## Instructions to follow
Exact output of all the records is required.

[Excerpted records — start]

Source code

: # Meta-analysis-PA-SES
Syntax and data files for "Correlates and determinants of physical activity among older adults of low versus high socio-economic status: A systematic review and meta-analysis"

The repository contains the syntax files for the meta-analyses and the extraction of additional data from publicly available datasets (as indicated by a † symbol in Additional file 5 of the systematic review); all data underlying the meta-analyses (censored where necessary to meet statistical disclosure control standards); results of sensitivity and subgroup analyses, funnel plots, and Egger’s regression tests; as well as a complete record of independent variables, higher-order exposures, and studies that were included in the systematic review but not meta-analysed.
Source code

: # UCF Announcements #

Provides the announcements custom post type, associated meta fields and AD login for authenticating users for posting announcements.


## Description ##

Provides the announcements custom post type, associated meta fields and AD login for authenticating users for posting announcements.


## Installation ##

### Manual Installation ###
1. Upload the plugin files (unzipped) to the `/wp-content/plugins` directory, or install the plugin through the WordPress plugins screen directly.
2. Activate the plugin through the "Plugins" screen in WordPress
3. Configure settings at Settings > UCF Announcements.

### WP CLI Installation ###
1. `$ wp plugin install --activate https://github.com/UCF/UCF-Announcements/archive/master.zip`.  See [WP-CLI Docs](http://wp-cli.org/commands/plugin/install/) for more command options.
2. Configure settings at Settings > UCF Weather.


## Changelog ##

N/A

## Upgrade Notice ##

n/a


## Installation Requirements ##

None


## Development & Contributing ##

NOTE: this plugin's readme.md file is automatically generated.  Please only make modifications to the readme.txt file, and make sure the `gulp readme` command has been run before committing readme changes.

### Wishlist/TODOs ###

[Excerpted records — finish]

## Task answer
Source code

: # Meta-analysis-PA-SES
Syntax and data files for "Correlates and determinants of physical activity among older adults of low versus high socio-economic status: A systematic review and meta-analysis"

The repository contains the syntax files for the meta-analyses and the extraction of additional data from publicly available datasets (as indicated by a † symbol in Additional file 5 of the systematic review); all data underlying the meta-analyses (censored where necessary to meet statistical disclosure control standards); results of sensitivity and subgroup analyses, funnel plots, and Egger’s regression tests; as well as a complete record of independent variables, higher-order exposures, and studies that were included in the systematic review but not meta-analysed.
Source code

: # UCF Announcements #

Provides the announcements custom post type, associated meta fields and AD login for authenticating users for posting announcements.


## Description ##

Provides the announcements custom post type, associated meta fields and AD login for authenticating users for posting announcements.


## Installation ##

### Manual Installation ###
1. Upload the plugin files (unzipped) to the `/wp-content/plugins` directory, or install the plugin through the WordPress plugins screen directly.
2. Activate the plugin through the "Plugins" screen in WordPress
3. Configure settings at Settings > UCF Announcements.

### WP CLI Installation ###
1. `$ wp plugin install --activate https://github.com/UCF/UCF-Announcements/archive/master.zip`.  See [WP-CLI Docs](http://wp-cli.org/commands/plugin/install/) for more command options.
2. Configure settings at Settings > UCF Weather.


## Changelog ##

N/A

## Upgrade Notice ##

n/a


## Installation Requirements ##

None


## Development & Contributing ##

NOTE: this plugin's readme.md file is automatically generated.  Please only make modifications to the readme.txt file, and make sure the `gulp readme` command has been run before committing readme changes.

### Wishlist/TODOs ###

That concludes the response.